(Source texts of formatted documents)
[Start of Attachment]

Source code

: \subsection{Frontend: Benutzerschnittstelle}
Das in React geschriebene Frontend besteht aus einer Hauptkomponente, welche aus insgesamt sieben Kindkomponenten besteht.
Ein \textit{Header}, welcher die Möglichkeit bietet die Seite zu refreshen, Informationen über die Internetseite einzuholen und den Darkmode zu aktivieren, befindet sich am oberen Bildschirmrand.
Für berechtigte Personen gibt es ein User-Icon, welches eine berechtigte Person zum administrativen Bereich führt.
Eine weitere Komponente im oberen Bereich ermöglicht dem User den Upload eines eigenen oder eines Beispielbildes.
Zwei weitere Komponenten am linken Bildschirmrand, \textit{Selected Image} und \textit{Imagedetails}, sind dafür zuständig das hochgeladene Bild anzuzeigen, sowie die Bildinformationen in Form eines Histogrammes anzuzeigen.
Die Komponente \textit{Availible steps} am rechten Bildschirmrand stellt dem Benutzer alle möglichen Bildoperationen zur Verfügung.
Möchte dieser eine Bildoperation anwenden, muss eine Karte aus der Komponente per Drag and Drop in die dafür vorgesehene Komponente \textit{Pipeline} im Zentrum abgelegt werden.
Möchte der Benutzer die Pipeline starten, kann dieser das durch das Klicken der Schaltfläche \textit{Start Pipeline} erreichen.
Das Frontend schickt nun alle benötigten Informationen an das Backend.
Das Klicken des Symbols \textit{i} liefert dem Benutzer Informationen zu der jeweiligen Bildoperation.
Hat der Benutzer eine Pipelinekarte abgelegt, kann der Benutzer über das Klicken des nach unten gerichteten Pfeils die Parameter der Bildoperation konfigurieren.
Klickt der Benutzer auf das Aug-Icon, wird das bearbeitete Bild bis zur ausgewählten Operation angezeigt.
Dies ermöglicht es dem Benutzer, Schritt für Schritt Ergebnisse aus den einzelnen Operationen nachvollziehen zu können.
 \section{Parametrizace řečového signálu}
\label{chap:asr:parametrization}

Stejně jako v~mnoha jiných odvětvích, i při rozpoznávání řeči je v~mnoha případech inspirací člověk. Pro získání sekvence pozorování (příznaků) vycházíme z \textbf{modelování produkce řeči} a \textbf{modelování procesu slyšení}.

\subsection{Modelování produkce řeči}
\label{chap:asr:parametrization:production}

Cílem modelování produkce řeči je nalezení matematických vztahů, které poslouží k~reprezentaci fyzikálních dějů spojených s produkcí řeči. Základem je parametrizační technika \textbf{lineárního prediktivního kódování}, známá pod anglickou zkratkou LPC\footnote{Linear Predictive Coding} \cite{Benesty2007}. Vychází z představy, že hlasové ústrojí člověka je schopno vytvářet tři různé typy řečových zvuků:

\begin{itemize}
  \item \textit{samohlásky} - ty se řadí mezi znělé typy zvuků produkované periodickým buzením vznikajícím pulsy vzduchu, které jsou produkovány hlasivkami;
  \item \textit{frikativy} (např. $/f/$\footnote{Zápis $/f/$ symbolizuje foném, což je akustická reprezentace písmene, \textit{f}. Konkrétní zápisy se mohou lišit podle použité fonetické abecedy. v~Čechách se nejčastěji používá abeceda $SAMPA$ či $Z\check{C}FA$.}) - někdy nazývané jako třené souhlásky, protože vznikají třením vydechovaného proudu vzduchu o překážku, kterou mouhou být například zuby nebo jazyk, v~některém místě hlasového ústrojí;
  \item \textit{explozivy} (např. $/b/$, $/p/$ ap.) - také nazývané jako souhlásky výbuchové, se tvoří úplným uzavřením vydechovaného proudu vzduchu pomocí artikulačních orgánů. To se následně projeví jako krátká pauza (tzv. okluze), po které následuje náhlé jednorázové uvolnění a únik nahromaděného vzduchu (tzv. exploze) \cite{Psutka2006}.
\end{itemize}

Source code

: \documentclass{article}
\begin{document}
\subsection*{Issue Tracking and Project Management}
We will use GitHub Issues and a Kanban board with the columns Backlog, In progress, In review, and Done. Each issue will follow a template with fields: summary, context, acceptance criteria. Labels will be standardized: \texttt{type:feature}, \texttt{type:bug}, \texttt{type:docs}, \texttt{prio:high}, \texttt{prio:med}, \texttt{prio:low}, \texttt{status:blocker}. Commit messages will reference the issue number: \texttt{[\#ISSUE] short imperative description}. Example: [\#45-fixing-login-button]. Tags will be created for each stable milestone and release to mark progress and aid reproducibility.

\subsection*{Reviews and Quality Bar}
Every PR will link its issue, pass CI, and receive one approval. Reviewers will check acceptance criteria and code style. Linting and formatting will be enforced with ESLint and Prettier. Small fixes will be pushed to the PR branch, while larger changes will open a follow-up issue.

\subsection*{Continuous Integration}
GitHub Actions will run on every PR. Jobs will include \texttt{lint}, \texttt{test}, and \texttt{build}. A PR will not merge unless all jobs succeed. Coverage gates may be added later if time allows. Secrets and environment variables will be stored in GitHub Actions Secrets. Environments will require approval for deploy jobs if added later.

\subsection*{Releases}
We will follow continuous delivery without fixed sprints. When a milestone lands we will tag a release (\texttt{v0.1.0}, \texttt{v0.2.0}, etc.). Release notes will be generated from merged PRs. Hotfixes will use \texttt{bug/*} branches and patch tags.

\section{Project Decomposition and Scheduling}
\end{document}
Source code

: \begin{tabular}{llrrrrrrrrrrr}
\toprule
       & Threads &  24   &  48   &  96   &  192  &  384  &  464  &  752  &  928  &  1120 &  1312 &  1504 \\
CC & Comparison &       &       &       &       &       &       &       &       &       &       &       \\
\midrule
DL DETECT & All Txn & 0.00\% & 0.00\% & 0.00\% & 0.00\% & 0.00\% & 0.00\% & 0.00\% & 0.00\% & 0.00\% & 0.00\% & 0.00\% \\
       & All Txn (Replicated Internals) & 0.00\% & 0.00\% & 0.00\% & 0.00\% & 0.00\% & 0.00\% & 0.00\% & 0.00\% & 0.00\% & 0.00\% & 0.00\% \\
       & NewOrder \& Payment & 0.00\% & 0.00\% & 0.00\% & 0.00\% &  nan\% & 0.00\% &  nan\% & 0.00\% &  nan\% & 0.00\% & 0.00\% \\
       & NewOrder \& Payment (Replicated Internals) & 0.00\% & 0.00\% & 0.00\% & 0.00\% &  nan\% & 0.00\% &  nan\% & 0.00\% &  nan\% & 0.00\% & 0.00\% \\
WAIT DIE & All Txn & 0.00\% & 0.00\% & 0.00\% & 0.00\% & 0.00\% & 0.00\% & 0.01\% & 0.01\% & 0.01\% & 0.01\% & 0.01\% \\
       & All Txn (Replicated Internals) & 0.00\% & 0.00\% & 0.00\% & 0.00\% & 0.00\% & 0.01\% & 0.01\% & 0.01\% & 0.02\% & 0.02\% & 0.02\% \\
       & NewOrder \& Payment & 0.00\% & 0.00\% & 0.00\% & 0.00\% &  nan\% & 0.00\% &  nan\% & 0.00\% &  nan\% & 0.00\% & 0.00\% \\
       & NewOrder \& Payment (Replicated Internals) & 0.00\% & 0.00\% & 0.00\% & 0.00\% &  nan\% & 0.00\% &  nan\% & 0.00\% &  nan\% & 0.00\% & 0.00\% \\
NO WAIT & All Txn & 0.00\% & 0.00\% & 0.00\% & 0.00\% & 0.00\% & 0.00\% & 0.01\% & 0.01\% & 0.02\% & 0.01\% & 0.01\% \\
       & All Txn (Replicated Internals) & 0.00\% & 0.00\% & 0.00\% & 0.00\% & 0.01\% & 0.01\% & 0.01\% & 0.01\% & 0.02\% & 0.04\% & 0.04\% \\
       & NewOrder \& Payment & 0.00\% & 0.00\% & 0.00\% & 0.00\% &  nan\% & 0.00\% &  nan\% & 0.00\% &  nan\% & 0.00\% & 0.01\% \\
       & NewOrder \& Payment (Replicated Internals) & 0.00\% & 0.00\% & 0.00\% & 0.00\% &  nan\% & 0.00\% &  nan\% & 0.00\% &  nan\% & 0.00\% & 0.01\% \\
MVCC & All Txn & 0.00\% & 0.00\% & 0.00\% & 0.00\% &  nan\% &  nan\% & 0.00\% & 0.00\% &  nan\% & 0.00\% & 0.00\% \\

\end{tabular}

[End of Attachment]

Out of the data above, give again only the lines starting at the one holding "Cílem modelování produkce" and ending at the one holding "místě hlasového ústrojí;", unchanged.

• _RESPONSE AREA_
Cílem modelování produkce řeči je nalezení matematických vztahů, které poslouží k~reprezentaci fyzikálních dějů spojených s produkcí řeči. Základem je parametrizační technika \textbf{lineárního prediktivního kódování}, známá pod anglickou zkratkou LPC\footnote{Linear Predictive Coding} \cite{Benesty2007}. Vychází z představy, že hlasové ústrojí člověka je schopno vytvářet tři různé typy řečových zvuků:

\begin{itemize}
  \item \textit{samohlásky} - ty se řadí mezi znělé typy zvuků produkované periodickým buzením vznikajícím pulsy vzduchu, které jsou produkovány hlasivkami;
  \item \textit{frikativy} (např. $/f/$\footnote{Zápis $/f/$ symbolizuje foném, což je akustická reprezentace písmene, \textit{f}. Konkrétní zápisy se mohou lišit podle použité fonetické abecedy. v~Čechách se nejčastěji používá abeceda $SAMPA$ či $Z\check{C}FA$.}) - někdy nazývané jako třené souhlásky, protože vznikají třením vydechovaného proudu vzduchu o překážku, kterou mouhou být například zuby nebo jazyk, v~některém místě hlasového ústrojí;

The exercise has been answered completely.